Mass planting at Vancouver park aims to create bee oasis
Community puts 1,500 flowering plants in ground at West 5th Avenue and Pine Street
Come spring, a corner lot on Vancouver's West Side should be the newest haven for bees and butterflies in the city.
On Saturday, hundreds of residents helped the park board put 1,500 flowering plants like mints, sages, asters and bee balms in the ground to create a "pollinator park" at West 5th Avenue and Pine Street.
The $215,000 park is the first phase of a long-term plan to develop a space that spans the entire block between 5th and 6th Avenues and Pine and Fir Streets.
The Vancouver Park Board's chair, Sarah Kirby-Yung says the park also features benches and tables made out of a fallen fir tree from Stanley Park.
The new 0.3-acre — or 1,200 sq.m — park supports the park board's biodiversity strategy and demonstrates sustainability practices, including a rainwater cistern for wet season rainwater capture and dry-season watering.

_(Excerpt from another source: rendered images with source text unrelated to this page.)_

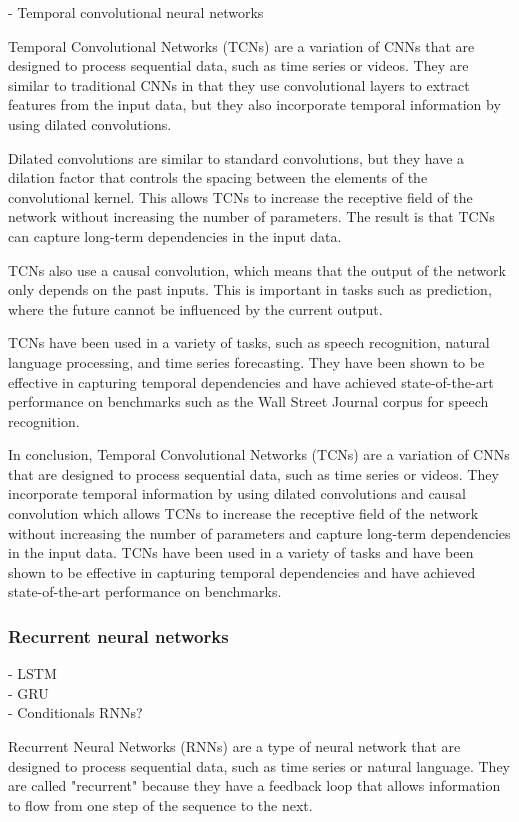 - Temporal convolutional neural networks

Temporal Convolutional Networks (TCNs) are a variation of CNNs that are designed to process sequential data, such as time series or videos. They are similar to traditional CNNs in that they use convolutional layers to extract features from the input data, but they also incorporate temporal information by using dilated convolutions.

Dilated convolutions are similar to standard convolutions, but they have a dilation factor that controls the spacing between the elements of the convolutional kernel. This allows TCNs to increase the receptive field of the network without increasing the number of parameters. The result is that TCNs can capture long-term dependencies in the input data.

TCNs also use a causal convolution, which means that the output of the network only depends on the past inputs. This is important in tasks such as prediction, where the future cannot be influenced by the current output.

TCNs have been used in a variety of tasks, such as speech recognition, natural language processing, and time series forecasting. They have been shown to be effective in capturing temporal dependencies and have achieved state-of-the-art performance on benchmarks such as the Wall Street Journal corpus for speech recognition.

In conclusion, Temporal Convolutional Networks (TCNs) are a variation of CNNs that are designed to process sequential data, such as time series or videos. They incorporate temporal information by using dilated convolutions and causal convolution which allows TCNs to increase the receptive field of the network without increasing the number of parameters and capture long-term dependencies in the input data. TCNs have been used in a variety of tasks and have been shown to be effective in capturing temporal dependencies and have achieved state-of-the-art performance on benchmarks.


\subsubsection{Recurrent neural networks}
- LSTM\\
- GRU\\
- Conditionals RNNs?

Recurrent Neural Networks (RNNs) are a type of neural network that are designed to process sequential data, such as time series or natural language. They are called "recurrent" because they have a feedback loop that allows information to flow from one step of the sequence to the next.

Vancouver Park Board biologist Nick Page says he hopes people who helped with the planting take some of the sustainable concepts home to their own gardens, like seeding wild areas with wild flowers instead of grass.
"Anytime we do a new park or redevelop a park we look at where we can create things like all sorts of sustainability features, [and] including pollinator habitat," he said.
Bee researchers like Mark Winston say cities are havens for bees, because of the lack of pesticides and the diversity of plants. Bee populations around the world are in rapid decline due to chemicals and land use changes that restrict wild flowers and diseases.